La luna estaba llena sin que ella se hubiera dado cuenta. Y era

tremendamente mágica. Con un sorbo habría bastado, y el bebé... había

bebido más de un sorbo.

La muy tragona.

En cualquier caso, los hechos estaban tan claros como la luna que brillaba

por encima de las copas de los árboles. La niña estaba enmagizada. No cabía

la menor duda. Y, como consecuencia, las cosas se habían puesto más

complicadas que nunca.

Xan se sentó en el suelo con las piernas cruzadas y acomodó a la niña

dormida en el hueco de la rodilla. No se despertaría. En muchas horas. La

bruja acarició los rizos negros de la pequeña. La magia se percibía ya bajo la

piel, sus filamentos empezaban a insinuarse entre las células, a través de los

tejidos, rellenando los huesos. Con el tiempo, estaría inquieta... No para

siempre, claro está, pero Xan recordaba bien que los magos que la criaron

tanto tiempo atrás comentaban que sacar adelante a una criatura mágica no

era tarea fácil. Sus maestros también se lo habían dicho. Y su tutor, Zósimos,

lo mencionaba sin cesar: «Infundir magia a un bebé es similar a darle una

espada a un niño que empieza a andar: mucho poder y poco sentido común.

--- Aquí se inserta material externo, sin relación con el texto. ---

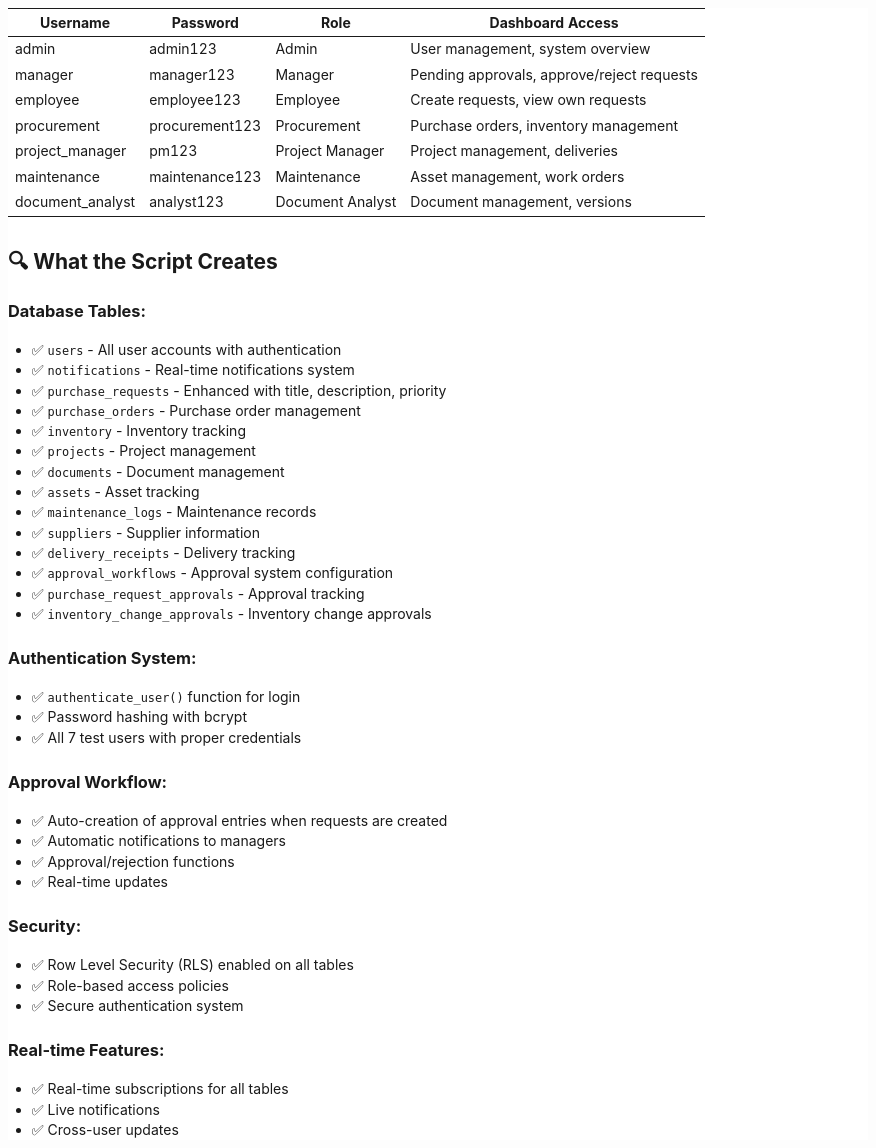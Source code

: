| Username | Password | Role | Dashboard Access |
|----------|----------|------|-----------------|
| admin | admin123 | Admin | User management, system overview |
| manager | manager123 | Manager | Pending approvals, approve/reject requests |
| employee | employee123 | Employee | Create requests, view own requests |
| procurement | procurement123 | Procurement | Purchase orders, inventory management |
| project_manager | pm123 | Project Manager | Project management, deliveries |
| maintenance | maintenance123 | Maintenance | Asset management, work orders |
| document_analyst | analyst123 | Document Analyst | Document management, versions |

## 🔍 What the Script Creates

### **Database Tables:**
- ✅ `users` - All user accounts with authentication
- ✅ `notifications` - Real-time notifications system
- ✅ `purchase_requests` - Enhanced with title, description, priority
- ✅ `purchase_orders` - Purchase order management
- ✅ `inventory` - Inventory tracking
- ✅ `projects` - Project management
- ✅ `documents` - Document management
- ✅ `assets` - Asset tracking
- ✅ `maintenance_logs` - Maintenance records
- ✅ `suppliers` - Supplier information
- ✅ `delivery_receipts` - Delivery tracking
- ✅ `approval_workflows` - Approval system configuration
- ✅ `purchase_request_approvals` - Approval tracking
- ✅ `inventory_change_approvals` - Inventory change approvals

### **Authentication System:**
- ✅ `authenticate_user()` function for login
- ✅ Password hashing with bcrypt
- ✅ All 7 test users with proper credentials

### **Approval Workflow:**
- ✅ Auto-creation of approval entries when requests are created
- ✅ Automatic notifications to managers
- ✅ Approval/rejection functions
- ✅ Real-time updates

### **Security:**
- ✅ Row Level Security (RLS) enabled on all tables
- ✅ Role-based access policies
- ✅ Secure authentication system

### **Real-time Features:**
- ✅ Real-time subscriptions for all tables
- ✅ Live notifications
- ✅ Cross-user updates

¿No ves como me estoy haciendo viejo por tu culpa, niña?», decía una y otra

vez.

Y era cierto. Los niños mágicos eran peligrosos. No podía dejar al bebé

en manos de gente normal y corriente.

—Bueno, amor mío —dijo—. ¿Piensas darme muchos dolores de cabeza?

La niña respiró hondo por la nariz y su boquita de piñón esbozó una

sonrisilla. A Xan le dio un vuelco el corazón y acunó a la pequeña.

—Luna —dijo—. Te llamarás Luna. Y yo seré tu abuela. Formaremos

una familia.

Y mientras hablaba, Xan supo que sería así. Las palabras se quedaron

flotando en el aire entre ellas, más potentes que cualquier magia.

Se incorporó, instaló de nuevo al bebé en el hatillo e inició el largo viaje

de vuelta a casa, preguntándose cómo diablos se lo explicaría a Glerk.